▸ What to produce: Print the lines below word for word, beginning with the first and ending with the line that holds "2. Bin 2 to", and skip every picture.

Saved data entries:

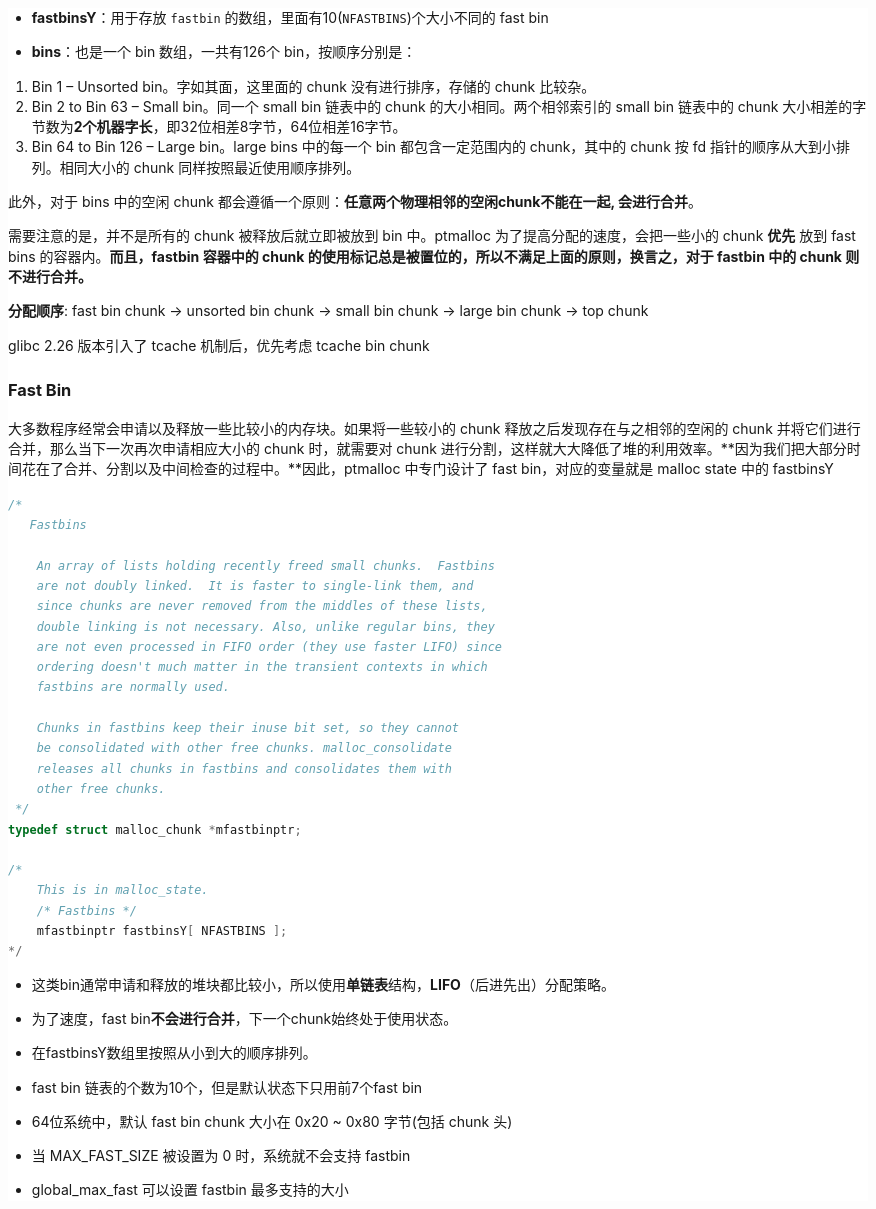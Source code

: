 - **fastbinsY**：用于存放 `fastbin` 的数组，里面有10(`NFASTBINS`)个大小不同的 fast bin

- **bins**：也是一个 bin 数组，一共有126个 bin，按顺序分别是：

1. Bin 1 – Unsorted bin。字如其面，这里面的 chunk 没有进行排序，存储的 chunk 比较杂。
2. Bin 2 to Bin 63 – Small bin。同一个 small bin 链表中的 chunk 的大小相同。两个相邻索引的 small bin 链表中的 chunk 大小相差的字节数为**2个机器字长**，即32位相差8字节，64位相差16字节。
3. Bin 64 to Bin 126 – Large bin。large bins 中的每一个 bin 都包含一定范围内的 chunk，其中的 chunk 按 fd 指针的顺序从大到小排列。相同大小的 chunk 同样按照最近使用顺序排列。

此外，对于 bins 中的空闲 chunk 都会遵循一个原则：**任意两个物理相邻的空闲chunk不能在一起, 会进行合并**。

需要注意的是，并不是所有的 chunk 被释放后就立即被放到 bin 中。ptmalloc 为了提高分配的速度，会把一些小的 chunk **优先** 放到 fast bins 的容器内。**而且，fastbin 容器中的 chunk 的使用标记总是被置位的，所以不满足上面的原则，换言之，对于 fastbin 中的 chunk 则不进行合并。**

**分配顺序**: fast bin chunk -> unsorted bin chunk -> small bin chunk -> large bin chunk -> top chunk

glibc 2.26 版本引入了 tcache 机制后，优先考虑 tcache bin chunk


### Fast Bin

大多数程序经常会申请以及释放一些比较小的内存块。如果将一些较小的 chunk 释放之后发现存在与之相邻的空闲的 chunk 并将它们进行合并，那么当下一次再次申请相应大小的 chunk 时，就需要对 chunk 进行分割，这样就大大降低了堆的利用效率。**因为我们把大部分时间花在了合并、分割以及中间检查的过程中。**因此，ptmalloc 中专门设计了 fast bin，对应的变量就是 malloc state 中的 fastbinsY 

```c
/*
   Fastbins

    An array of lists holding recently freed small chunks.  Fastbins
    are not doubly linked.  It is faster to single-link them, and
    since chunks are never removed from the middles of these lists,
    double linking is not necessary. Also, unlike regular bins, they
    are not even processed in FIFO order (they use faster LIFO) since
    ordering doesn't much matter in the transient contexts in which
    fastbins are normally used.

    Chunks in fastbins keep their inuse bit set, so they cannot
    be consolidated with other free chunks. malloc_consolidate
    releases all chunks in fastbins and consolidates them with
    other free chunks.
 */
typedef struct malloc_chunk *mfastbinptr;

/*
    This is in malloc_state.
    /* Fastbins */
    mfastbinptr fastbinsY[ NFASTBINS ];
*/
```

- 这类bin通常申请和释放的堆块都比较小，所以使用**单链表**结构，**LIFO**（后进先出）分配策略。
- 为了速度，fast bin**不会进行合并**，下一个chunk始终处于使用状态。
- 在fastbinsY数组里按照从小到大的顺序排列。
- fast bin 链表的个数为10个，但是默认状态下只用前7个fast bin
- 64位系统中，默认 fast bin chunk 大小在 0x20 ~ 0x80 字节(包括 chunk 头)
- 当 MAX_FAST_SIZE 被设置为 0 时，系统就不会支持 fastbin
- global_max_fast 可以设置 fastbin 最多支持的大小


  [1]: https://sploitfun.wordpress.com/2015/02/10/understanding-glibc-malloc/
  [2]: https://sploitfun.wordpress.com/2015/02/11/syscalls-used-by-malloc/
  [3]: https://ctf-wiki.org/pwn/linux/user-mode/heap/ptmalloc2/heap-overview/#_4
  [4]: https://ctf-wiki.org/pwn/linux/user-mode/heap/ptmalloc2/heap-structure/#chunk
  [5]: https://github.com/sploitfun/lsploits/blob/master/glibc/malloc/malloc.c#L1254
  [6]: https://github.com/sploitfun/lsploits/blob/4fe37d8bbea287272af701ebe98f9e08787deb3c/glibc/malloc/malloc.c#L1266
  [7]: https://ctf-wiki.org/pwn/linux/user-mode/heap/ptmalloc2/heap-structure/
  [8]: https://www.cnblogs.com/unr4v31/p/14446412.html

▸ Exercise solution:
Source code

: - **fastbinsY**：用于存放 `fastbin` 的数组，里面有10(`NFASTBINS`)个大小不同的 fast bin

- **bins**：也是一个 bin 数组，一共有126个 bin，按顺序分别是：

1. Bin 1 – Unsorted bin。字如其面，这里面的 chunk 没有进行排序，存储的 chunk 比较杂。
2. Bin 2 to Bin 63 – Small bin。同一个 small bin 链表中的 chunk 的大小相同。两个相邻索引的 small bin 链表中的 chunk 大小相差的字节数为**2个机器字长**，即32位相差8字节，64位相差16字节。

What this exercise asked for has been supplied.